In Upstream Construction, the dam crest progresses upstream as the height of the tailings facility increases. Tailings adjacent to the dam must be welldrained and may therefore be used to support subsequent levels as the dam is raised. Downstream Construction on the other hand requires the dam crest to progresses downstream as the height of the tailings facility increases. The dam is constructed and supported on top of the previously placed material. And with Centerline Construction, the dam crest is raised vertically. The dam’s crest is maintained as the height increases.
The upstream portion is constructed on top of previously placed tailings while the downstream portion of the dam is constructed on previously placed materials.
Globally, there are thousands of mine tailings facilities that hold billions of tons of mining by-products. These tailings storage facilities pose significant environmental, social, and financial risks to mine operators and the communities in which they are located. Mine operators take these responsibilities seriously and are investing in new technologies to manage their tailings more effectively.
In response to recent events and the continuing risks, the Global Tailings Review has released the Global Industry Standard on Tailings Management dubbed the “Standard.”
The plan entails developing a design for each stage of construction of the tailings facility, including but not limited to startup, partial raises and interim confi gurations, final raise, and all closure stages.
Also designing the closure phase in a manner that meets all the Requirements of the Standard with sufficient detail to demonstrate the feasibility of the closure scenario and to allow implementation of elements of the design during construction and operation as appropriate. The design should include progressive closure and reclamation during operations.
The aim is to achieve the ultimate goal of zero harm to people and the environment with zero tolerance for human fatality. It requires Operators to take responsibility and prioritise the safety of tailings facilities, through all phases of a facility’s lifecycle, including closure and postclosure. It also requires the disclosure of relevant information to support public accountability.
In response mining companies have turned to technology to help then navigate the required standards of tailing management. Remote sensing for example can play a critical role in the monitoring of tailings facilities and includes satellite, aerial, and groundbased platforms.
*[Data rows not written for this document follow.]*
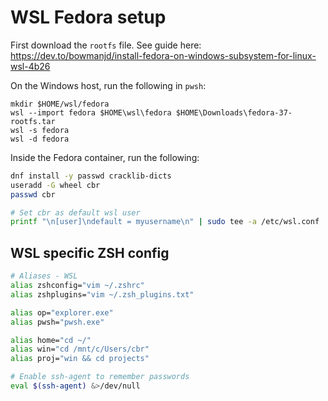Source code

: # WSL Fedora setup
First download the `rootfs` file. See guide here: https://dev.to/bowmanjd/install-fedora-on-windows-subsystem-for-linux-wsl-4b26

On the Windows host, run the following in `pwsh`:
```pwsh
mkdir $HOME/wsl/fedora
wsl --import fedora $HOME\wsl\fedora $HOME\Downloads\fedora-37-rootfs.tar
wsl -s fedora
wsl -d fedora
```

Inside the Fedora container, run the following:
```sh
dnf install -y passwd cracklib-dicts
useradd -G wheel cbr
passwd cbr

# Set cbr as default wsl user
printf "\n[user]\ndefault = myusername\n" | sudo tee -a /etc/wsl.conf
```

## WSL specific ZSH config
```zsh
# Aliases - WSL
alias zshconfig="vim ~/.zshrc"
alias zshplugins="vim ~/.zsh_plugins.txt"

alias op="explorer.exe"
alias pwsh="pwsh.exe"

alias home="cd ~/"
alias win="cd /mnt/c/Users/cbr"
alias proj="win && cd projects"

# Enable ssh-agent to remember passwords
eval $(ssh-agent) &>/dev/null
```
Satellites can capture Interferometric Synthetic Aperture Radar for early detection of structural changes, and multispectral platforms can quantify surface water content for quickly calculating beach lengths that can be compared against Trigger Action Response Plans (TARPs).
Using collected data, advanced analytics (i.e., AI and machine learning) can be performed to generate key business insights, indicate TSF risk levels and provide recommendations for mitigating actions. The TSF management workforce can view intelligent and intuitive visualizations to enable effective and timely decision-making processes for dam maintenance. Recording corrective actions and updating models accordingly help to further minimize risks.
Overall, improving TSF management practices, organizational approaches and corporate governance are achievable goals for the ongoing success of a mining operation—and for the mining industry to meet its societal and regulatory responsibilities.